Wherever the string "repository" appears in the entries below, return the line that holds it.

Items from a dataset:
--- START ---

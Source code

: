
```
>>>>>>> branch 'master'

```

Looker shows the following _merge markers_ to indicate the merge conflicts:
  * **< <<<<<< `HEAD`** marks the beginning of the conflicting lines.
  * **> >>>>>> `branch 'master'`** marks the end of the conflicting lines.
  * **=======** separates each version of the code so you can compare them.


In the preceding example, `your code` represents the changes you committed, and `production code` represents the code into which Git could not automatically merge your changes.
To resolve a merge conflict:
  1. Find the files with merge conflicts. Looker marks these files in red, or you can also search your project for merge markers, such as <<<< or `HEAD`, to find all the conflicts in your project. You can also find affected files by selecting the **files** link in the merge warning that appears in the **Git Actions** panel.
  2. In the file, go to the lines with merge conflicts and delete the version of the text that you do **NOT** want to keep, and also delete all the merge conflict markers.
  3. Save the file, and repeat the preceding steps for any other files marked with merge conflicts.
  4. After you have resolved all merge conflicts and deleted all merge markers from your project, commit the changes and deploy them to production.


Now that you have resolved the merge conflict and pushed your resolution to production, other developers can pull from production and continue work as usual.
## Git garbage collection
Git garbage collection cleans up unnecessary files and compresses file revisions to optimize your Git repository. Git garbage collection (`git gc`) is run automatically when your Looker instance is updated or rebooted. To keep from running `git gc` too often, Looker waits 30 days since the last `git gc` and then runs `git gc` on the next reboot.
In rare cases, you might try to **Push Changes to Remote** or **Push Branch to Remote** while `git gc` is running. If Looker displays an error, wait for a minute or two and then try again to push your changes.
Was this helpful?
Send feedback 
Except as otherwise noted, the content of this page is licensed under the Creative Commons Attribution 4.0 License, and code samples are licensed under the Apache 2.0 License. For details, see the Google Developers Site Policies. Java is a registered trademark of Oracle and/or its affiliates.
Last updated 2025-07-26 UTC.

--- END ---
--- START ---

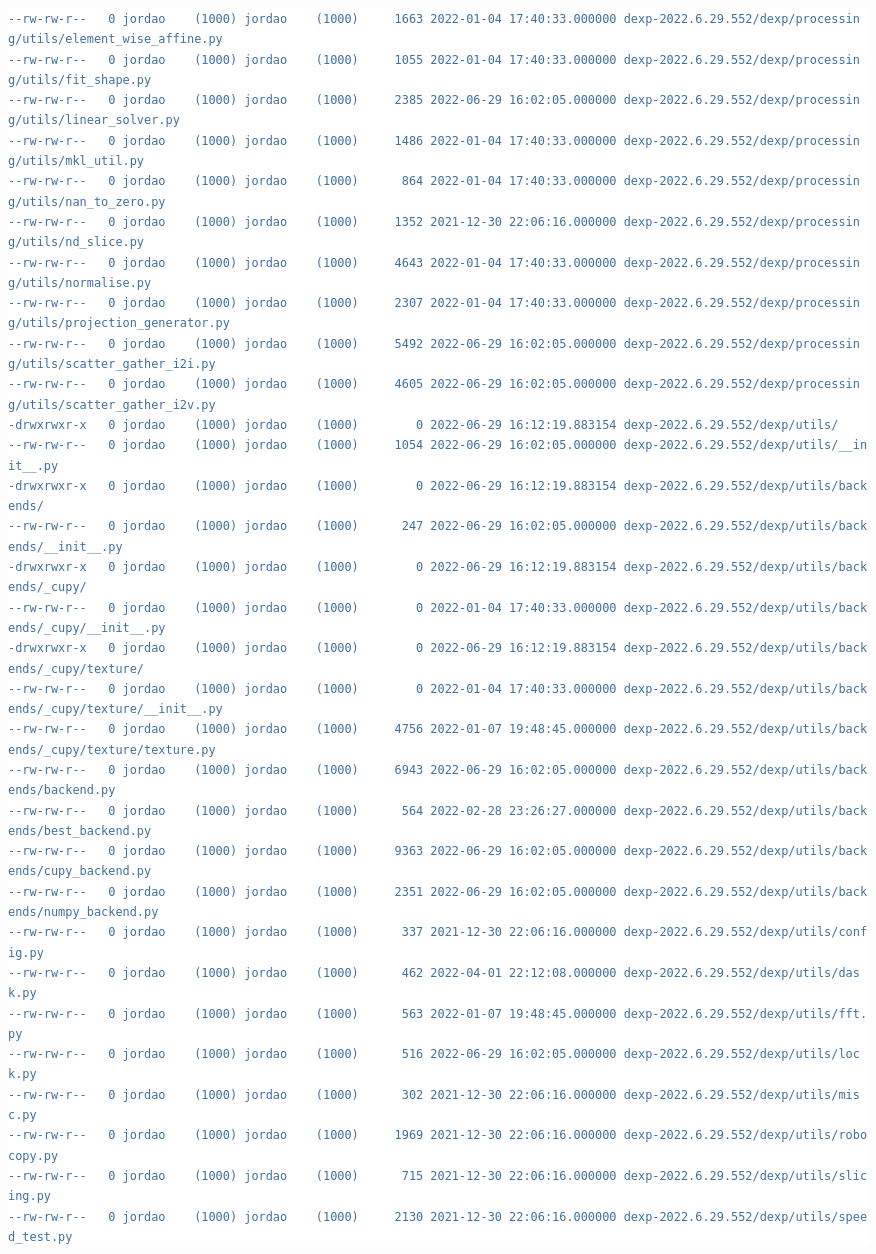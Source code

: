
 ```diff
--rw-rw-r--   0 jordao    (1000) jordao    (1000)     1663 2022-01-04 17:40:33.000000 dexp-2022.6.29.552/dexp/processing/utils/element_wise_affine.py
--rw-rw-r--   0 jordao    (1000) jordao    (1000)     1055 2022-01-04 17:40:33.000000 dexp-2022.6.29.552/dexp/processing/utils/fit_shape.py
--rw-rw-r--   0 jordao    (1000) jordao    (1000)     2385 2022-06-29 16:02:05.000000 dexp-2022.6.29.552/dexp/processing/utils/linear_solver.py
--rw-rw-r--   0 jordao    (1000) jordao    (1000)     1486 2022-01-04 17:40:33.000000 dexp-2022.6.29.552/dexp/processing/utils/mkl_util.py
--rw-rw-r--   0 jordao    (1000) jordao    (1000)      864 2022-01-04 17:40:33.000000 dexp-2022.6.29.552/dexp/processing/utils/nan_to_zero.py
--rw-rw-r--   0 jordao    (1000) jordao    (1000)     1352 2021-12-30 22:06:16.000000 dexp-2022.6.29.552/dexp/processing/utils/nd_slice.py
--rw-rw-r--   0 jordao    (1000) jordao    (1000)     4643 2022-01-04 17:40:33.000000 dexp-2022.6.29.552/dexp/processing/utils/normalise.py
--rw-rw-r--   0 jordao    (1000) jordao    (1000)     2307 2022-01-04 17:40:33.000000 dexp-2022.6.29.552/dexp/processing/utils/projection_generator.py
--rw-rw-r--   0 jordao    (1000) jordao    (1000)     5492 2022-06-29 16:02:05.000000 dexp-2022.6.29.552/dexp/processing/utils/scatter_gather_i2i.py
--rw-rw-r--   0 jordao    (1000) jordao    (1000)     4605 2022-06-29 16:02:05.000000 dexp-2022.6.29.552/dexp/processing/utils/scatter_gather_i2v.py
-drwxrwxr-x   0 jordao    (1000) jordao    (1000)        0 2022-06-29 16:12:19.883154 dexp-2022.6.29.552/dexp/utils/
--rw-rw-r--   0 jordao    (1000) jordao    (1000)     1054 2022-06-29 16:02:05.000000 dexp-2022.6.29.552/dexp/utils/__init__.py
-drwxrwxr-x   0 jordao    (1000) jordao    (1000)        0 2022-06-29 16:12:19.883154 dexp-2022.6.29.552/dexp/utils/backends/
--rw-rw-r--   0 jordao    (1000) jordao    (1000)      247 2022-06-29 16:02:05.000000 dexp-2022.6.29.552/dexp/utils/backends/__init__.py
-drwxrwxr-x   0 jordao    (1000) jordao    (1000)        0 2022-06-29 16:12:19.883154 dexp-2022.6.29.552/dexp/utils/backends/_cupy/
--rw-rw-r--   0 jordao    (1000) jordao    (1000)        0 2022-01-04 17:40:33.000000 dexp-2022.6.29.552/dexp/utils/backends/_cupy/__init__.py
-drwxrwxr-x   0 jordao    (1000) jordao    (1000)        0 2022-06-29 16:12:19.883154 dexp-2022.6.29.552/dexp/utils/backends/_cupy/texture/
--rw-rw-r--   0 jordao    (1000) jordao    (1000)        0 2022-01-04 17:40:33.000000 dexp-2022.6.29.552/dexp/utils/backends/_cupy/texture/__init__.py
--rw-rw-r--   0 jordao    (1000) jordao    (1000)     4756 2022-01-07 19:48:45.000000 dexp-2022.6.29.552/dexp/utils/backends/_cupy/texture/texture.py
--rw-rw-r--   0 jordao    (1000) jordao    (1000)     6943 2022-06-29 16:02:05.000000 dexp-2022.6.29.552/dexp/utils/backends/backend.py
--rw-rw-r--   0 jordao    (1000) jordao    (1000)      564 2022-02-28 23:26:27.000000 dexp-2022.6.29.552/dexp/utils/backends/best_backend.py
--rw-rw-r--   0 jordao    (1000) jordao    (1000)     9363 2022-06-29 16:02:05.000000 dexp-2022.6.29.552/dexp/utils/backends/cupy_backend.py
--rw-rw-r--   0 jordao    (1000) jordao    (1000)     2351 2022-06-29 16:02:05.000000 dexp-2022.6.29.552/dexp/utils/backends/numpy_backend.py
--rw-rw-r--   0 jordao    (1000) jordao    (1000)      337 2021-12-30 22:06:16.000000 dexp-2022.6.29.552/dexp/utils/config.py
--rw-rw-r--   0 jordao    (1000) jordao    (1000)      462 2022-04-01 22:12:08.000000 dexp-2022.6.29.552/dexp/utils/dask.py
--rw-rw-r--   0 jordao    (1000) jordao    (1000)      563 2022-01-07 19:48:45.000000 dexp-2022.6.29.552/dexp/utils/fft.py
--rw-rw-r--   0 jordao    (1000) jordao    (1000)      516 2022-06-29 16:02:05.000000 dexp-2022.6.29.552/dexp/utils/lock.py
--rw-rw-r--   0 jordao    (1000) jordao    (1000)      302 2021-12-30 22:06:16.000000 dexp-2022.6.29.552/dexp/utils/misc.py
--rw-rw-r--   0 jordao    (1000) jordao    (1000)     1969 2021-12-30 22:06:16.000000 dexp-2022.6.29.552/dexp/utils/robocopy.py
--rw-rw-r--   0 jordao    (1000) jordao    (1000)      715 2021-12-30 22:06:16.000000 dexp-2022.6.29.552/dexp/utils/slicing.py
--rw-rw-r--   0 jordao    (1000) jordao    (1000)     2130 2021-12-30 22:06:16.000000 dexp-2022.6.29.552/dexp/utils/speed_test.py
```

--- END ---
--- START ---

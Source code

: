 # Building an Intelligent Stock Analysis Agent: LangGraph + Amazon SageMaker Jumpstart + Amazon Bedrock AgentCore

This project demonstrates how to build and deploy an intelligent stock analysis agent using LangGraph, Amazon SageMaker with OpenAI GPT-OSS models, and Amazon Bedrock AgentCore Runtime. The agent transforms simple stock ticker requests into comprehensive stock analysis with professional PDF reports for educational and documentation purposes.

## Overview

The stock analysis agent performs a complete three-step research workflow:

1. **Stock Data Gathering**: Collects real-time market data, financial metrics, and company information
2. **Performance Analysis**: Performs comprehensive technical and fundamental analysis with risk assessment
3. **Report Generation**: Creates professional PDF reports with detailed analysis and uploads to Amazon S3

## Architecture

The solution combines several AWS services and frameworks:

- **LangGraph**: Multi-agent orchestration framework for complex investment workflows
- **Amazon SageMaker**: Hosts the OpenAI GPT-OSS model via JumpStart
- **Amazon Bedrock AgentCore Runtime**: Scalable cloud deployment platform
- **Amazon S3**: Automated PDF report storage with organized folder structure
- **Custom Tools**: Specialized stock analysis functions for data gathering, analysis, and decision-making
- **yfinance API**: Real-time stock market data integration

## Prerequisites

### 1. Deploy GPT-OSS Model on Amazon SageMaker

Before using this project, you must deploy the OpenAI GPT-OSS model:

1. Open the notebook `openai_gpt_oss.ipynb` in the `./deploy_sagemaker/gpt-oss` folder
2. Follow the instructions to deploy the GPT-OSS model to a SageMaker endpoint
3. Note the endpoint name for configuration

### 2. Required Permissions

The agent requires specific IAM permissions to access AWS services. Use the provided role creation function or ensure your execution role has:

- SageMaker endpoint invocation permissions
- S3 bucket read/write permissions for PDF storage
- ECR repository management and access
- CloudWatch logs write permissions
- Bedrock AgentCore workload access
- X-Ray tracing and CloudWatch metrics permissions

--- END ---

### Answer to this exercise:
Git garbage collection cleans up unnecessary files and compresses file revisions to optimize your Git repository. Git garbage collection (`git gc`) is run automatically when your Looker instance is updated or rebooted. To keep from running `git gc` too often, Looker waits 30 days since the last `git gc` and then runs `git gc` on the next reboot.
- ECR repository management and access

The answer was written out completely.